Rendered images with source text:
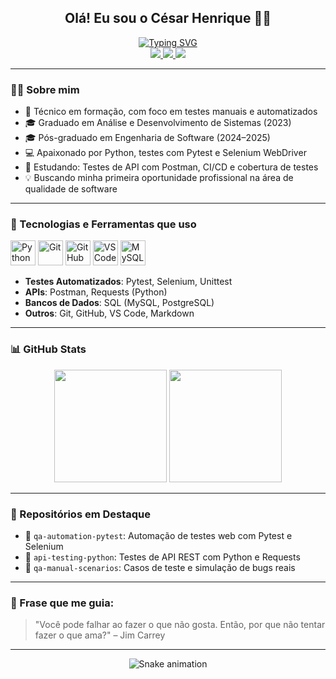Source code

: <h2 align="center"><strong>Olá! Eu sou o César Henrique 👨‍💻</strong></h2>

<div align="center">
  <a href="https://git.io/typing-svg">
    <img src="https://readme-typing-svg.demolab.com?font=Fira+Code&weight=500&size=22&pause=1000&color=00FFD5&center=true&vCenter=true&random=false&width=700&lines=T%C3%A9cnico+em+formac%C3%A3o+com+foco+em+Python+e+Automatiza%C3%A7%C3%A3o+de+Testes+de+Software" alt="Typing SVG">
  </a>
</div>

<div align="center">
  <a href="https://www.instagram.com/cesar.h.dasilva/" target="_blank">
    <img src="https://img.shields.io/badge/Instagram-E4405F?style=for-the-badge&logo=instagram&logoColor=white">
  </a>
  <a href="https://www.linkedin.com/in/devcesarhsilva/" target="_blank">
    <img src="https://img.shields.io/badge/LinkedIn-0077B5?style=for-the-badge&logo=linkedin&logoColor=white">
  </a>
  <a href="mailto:cesar.h.dev.python@gmail.com" target="_blank">
    <img src="https://img.shields.io/badge/Gmail-D14836?style=for-the-badge&logo=gmail&logoColor=white">
  </a>
</div>

---

### 👨‍🎓 Sobre mim

- 📍 Técnico em formação, com foco em testes manuais e automatizados
- 🎓 Graduado em Análise e Desenvolvimento de Sistemas (2023)
- 🎓 Pós-graduado em Engenharia de Software (2024–2025)
- 💻 Apaixonado por Python, testes com Pytest e Selenium WebDriver
- 🧠 Estudando: Testes de API com Postman, CI/CD e cobertura de testes
- 💡 Buscando minha primeira oportunidade profissional na área de qualidade de software

---

### 🚀 Tecnologias e Ferramentas que uso

<div>
  <img src="https://cdn.jsdelivr.net/gh/devicons/devicon/icons/python/python-original.svg" alt="Python" width="40" height="40"/>
  <img src="https://cdn.jsdelivr.net/gh/devicons/devicon/icons/git/git-original.svg" alt="Git" width="40" height="40"/>
  <img src="https://cdn.jsdelivr.net/gh/devicons/devicon/icons/github/github-original.svg" alt="GitHub" width="40" height="40"/>
  <img src="https://cdn.jsdelivr.net/gh/devicons/devicon/icons/vscode/vscode-original.svg" alt="VS Code" width="40" height="40"/>
  <img src="https://cdn.jsdelivr.net/gh/devicons/devicon/icons/mysql/mysql-original-wordmark.svg" alt="MySQL" width="40" height="40"/>
</div>

- **Testes Automatizados**: Pytest, Selenium, Unittest  
- **APIs**: Postman, Requests (Python)  
- **Bancos de Dados**: SQL (MySQL, PostgreSQL)  
- **Outros**: Git, GitHub, VS Code, Markdown

---

### 📊 GitHub Stats

<div align="center">
  <img height="180em" src="https://github-readme-stats.vercel.app/api?username=devcesarhsilva&show_icons=true&theme=tokyonight&locale=pt-br"/>
  <img height="180em" src="https://github-readme-stats.vercel.app/api/top-langs/?username=devcesarhsilva&layout=compact&theme=tokyonight"/>
</div>

---

### 📌 Repositórios em Destaque

- 🔹 `qa-automation-pytest`: Automação de testes web com Pytest e Selenium  
- 🔹 `api-testing-python`: Testes de API REST com Python e Requests  
- 🔹 `qa-manual-scenarios`: Casos de teste e simulação de bugs reais

---

### 📢 Frase que me guia:

> "Você pode falhar ao fazer o que não gosta. Então, por que não tentar fazer o que ama?" – Jim Carrey

---

<div align="center">
  <img src="https://raw.githubusercontent.com/devcesarhsilva/devcesarhsilva/output/github-contribution-grid-snake-dark.svg" alt="Snake animation"/>
</div>
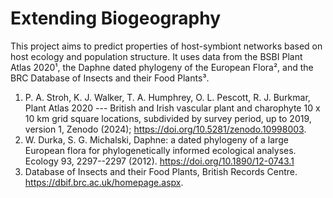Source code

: # Extending Biogeography

This project aims to predict properties of host-symbiont networks based on host ecology and population structure. It uses data from the BSBI Plant Atlas 2020¹, the Daphne dated phylogeny of the European Flora², and the BRC Database of Insects and their Food Plants³.

1.  P. A. Stroh, K. J. Walker, T. A. Humphrey, O. L. Pescott, R. J. Burkmar, Plant Atlas 2020 --- British and Irish vascular plant and charophyte 10 x 10 km grid square locations, subdivided by survey period, up to 2019, version 1, Zenodo (2024); <https://doi.org/10.5281/zenodo.10998003>.
2.  W. Durka, S. G. Michalski, Daphne: a dated phylogeny of a large European flora for phylogenetically informed ecological analyses. Ecology 93, 2297--2297 (2012). <https://doi.org/10.1890/12-0743.1>
3.  Database of Insects and their Food Plants, British Records Centre. <https://dbif.brc.ac.uk/homepage.aspx>.
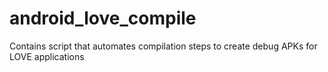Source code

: # android_love_compile
Contains script that automates compilation steps to create debug APKs for LOVE applications
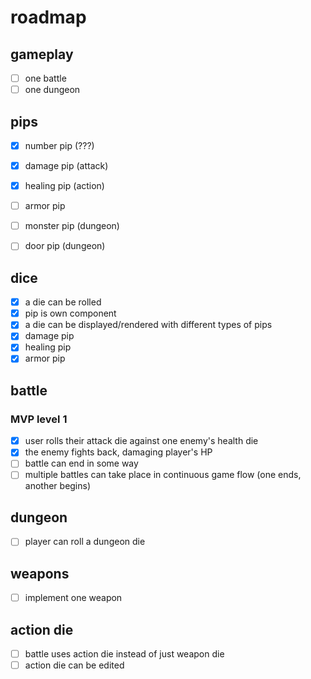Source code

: # roadmap

## gameplay
- [ ] one battle
- [ ] one dungeon

## pips
- [x] number pip (???)
- [x] damage pip (attack)
- [x] healing pip (action)
- [ ] armor pip
- [ ] monster pip (dungeon)
- [ ] door pip (dungeon)


## dice
- [x] a die can be rolled
- [x] pip is own component
- [x] a die can be displayed/rendered with different types of pips
- [x] damage pip
- [x] healing pip
- [x] armor pip

## battle
### MVP level 1
- [x] user rolls their attack die against one enemy's health die
- [x] the enemy fights back, damaging player's HP
- [ ] battle can end in some way
- [ ] multiple battles can take place in continuous game flow (one ends, another begins)

## dungeon
- [ ] player can roll a dungeon die

## weapons
- [ ] implement one weapon

## action die
- [ ] battle uses action die instead of just weapon die
- [ ] action die can be edited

Exercise objective:
Look through the entries for lines containing the word "Pytest" and return each one.

Task solution:
- 💻 Apaixonado por Python, testes com Pytest e Selenium WebDriver
- **Testes Automatizados**: Pytest, Selenium, Unittest  
- 🔹 `qa-automation-pytest`: Automação de testes web com Pytest e Selenium  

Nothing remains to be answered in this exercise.